(Beginning of DATA)

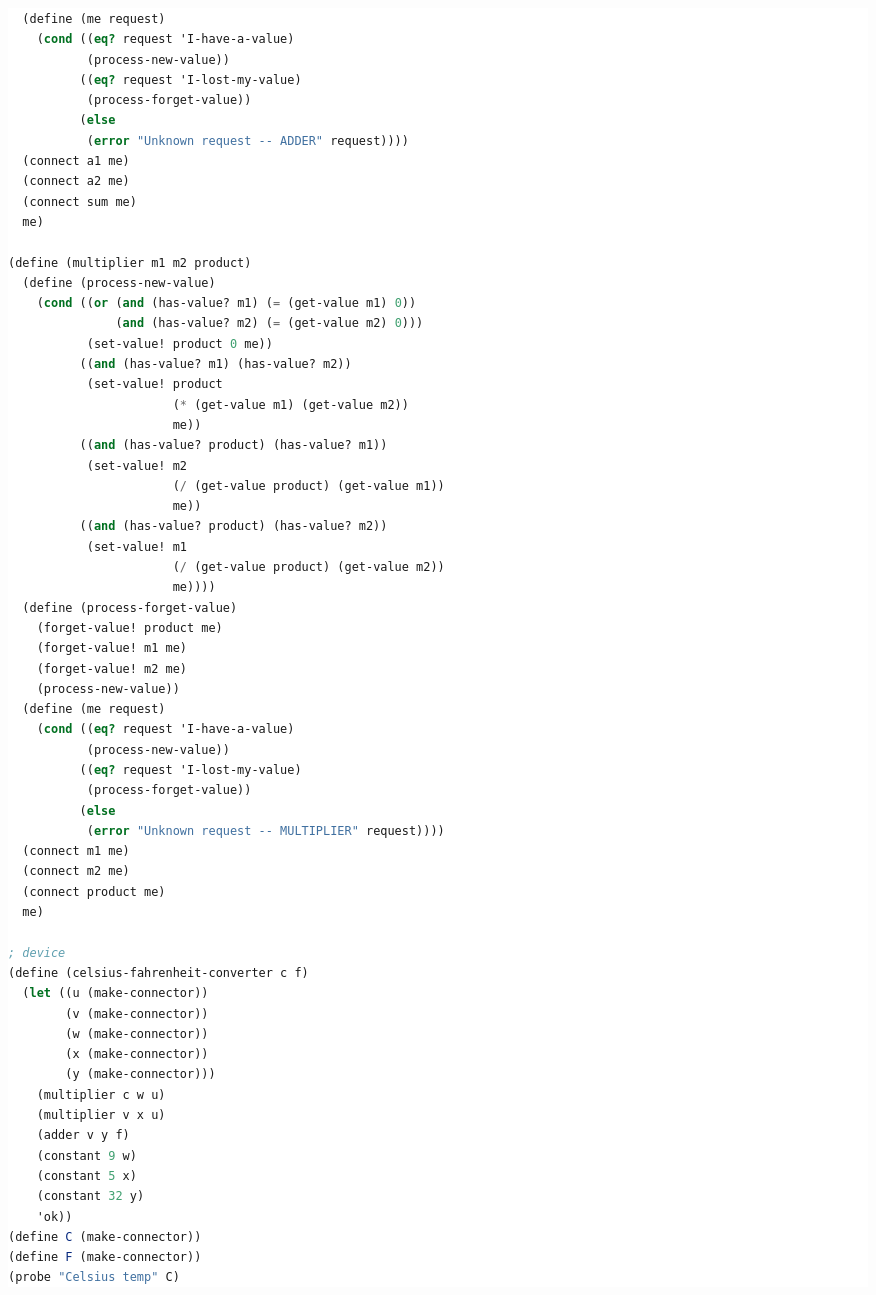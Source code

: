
 ```scheme
  (define (me request)
    (cond ((eq? request 'I-have-a-value)
           (process-new-value))
          ((eq? request 'I-lost-my-value)
           (process-forget-value))
          (else
           (error "Unknown request -- ADDER" request))))
  (connect a1 me)
  (connect a2 me)
  (connect sum me)
  me)

(define (multiplier m1 m2 product)
  (define (process-new-value)
    (cond ((or (and (has-value? m1) (= (get-value m1) 0))
               (and (has-value? m2) (= (get-value m2) 0)))
           (set-value! product 0 me))
          ((and (has-value? m1) (has-value? m2))
           (set-value! product
                       (* (get-value m1) (get-value m2))
                       me))
          ((and (has-value? product) (has-value? m1))
           (set-value! m2
                       (/ (get-value product) (get-value m1))
                       me))
          ((and (has-value? product) (has-value? m2))
           (set-value! m1
                       (/ (get-value product) (get-value m2))
                       me))))
  (define (process-forget-value)
    (forget-value! product me)
    (forget-value! m1 me)
    (forget-value! m2 me)
    (process-new-value))
  (define (me request)
    (cond ((eq? request 'I-have-a-value)
           (process-new-value))
          ((eq? request 'I-lost-my-value)
           (process-forget-value))
          (else
           (error "Unknown request -- MULTIPLIER" request))))
  (connect m1 me)
  (connect m2 me)
  (connect product me)
  me)

; device
(define (celsius-fahrenheit-converter c f)
  (let ((u (make-connector))
        (v (make-connector))
        (w (make-connector))
        (x (make-connector))
        (y (make-connector)))
    (multiplier c w u)
    (multiplier v x u)
    (adder v y f)
    (constant 9 w)
    (constant 5 x)
    (constant 32 y)
    'ok))
(define C (make-connector))
(define F (make-connector))
(probe "Celsius temp" C)
```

(End of DATA)

YOUR GOAL
Could you output all of the entries above exactly? Leave the pictures out.

EXERCISE SOLUTION
Source code

:
 ```scheme
  (define (me request)
    (cond ((eq? request 'I-have-a-value)
           (process-new-value))
          ((eq? request 'I-lost-my-value)
           (process-forget-value))
          (else
           (error "Unknown request -- ADDER" request))))
  (connect a1 me)
  (connect a2 me)
  (connect sum me)
  me)

(define (multiplier m1 m2 product)
  (define (process-new-value)
    (cond ((or (and (has-value? m1) (= (get-value m1) 0))
               (and (has-value? m2) (= (get-value m2) 0)))
           (set-value! product 0 me))
          ((and (has-value? m1) (has-value? m2))
           (set-value! product
                       (* (get-value m1) (get-value m2))
                       me))
          ((and (has-value? product) (has-value? m1))
           (set-value! m2
                       (/ (get-value product) (get-value m1))
                       me))
          ((and (has-value? product) (has-value? m2))
           (set-value! m1
                       (/ (get-value product) (get-value m2))
                       me))))
  (define (process-forget-value)
    (forget-value! product me)
    (forget-value! m1 me)
    (forget-value! m2 me)
    (process-new-value))
  (define (me request)
    (cond ((eq? request 'I-have-a-value)
           (process-new-value))
          ((eq? request 'I-lost-my-value)
           (process-forget-value))
          (else
           (error "Unknown request -- MULTIPLIER" request))))
  (connect m1 me)
  (connect m2 me)
  (connect product me)
  me)

; device
(define (celsius-fahrenheit-converter c f)
  (let ((u (make-connector))
        (v (make-connector))
        (w (make-connector))
        (x (make-connector))
        (y (make-connector)))
    (multiplier c w u)
    (multiplier v x u)
    (adder v y f)
    (constant 9 w)
    (constant 5 x)
    (constant 32 y)
    'ok))
(define C (make-connector))
(define F (make-connector))
(probe "Celsius temp" C)
```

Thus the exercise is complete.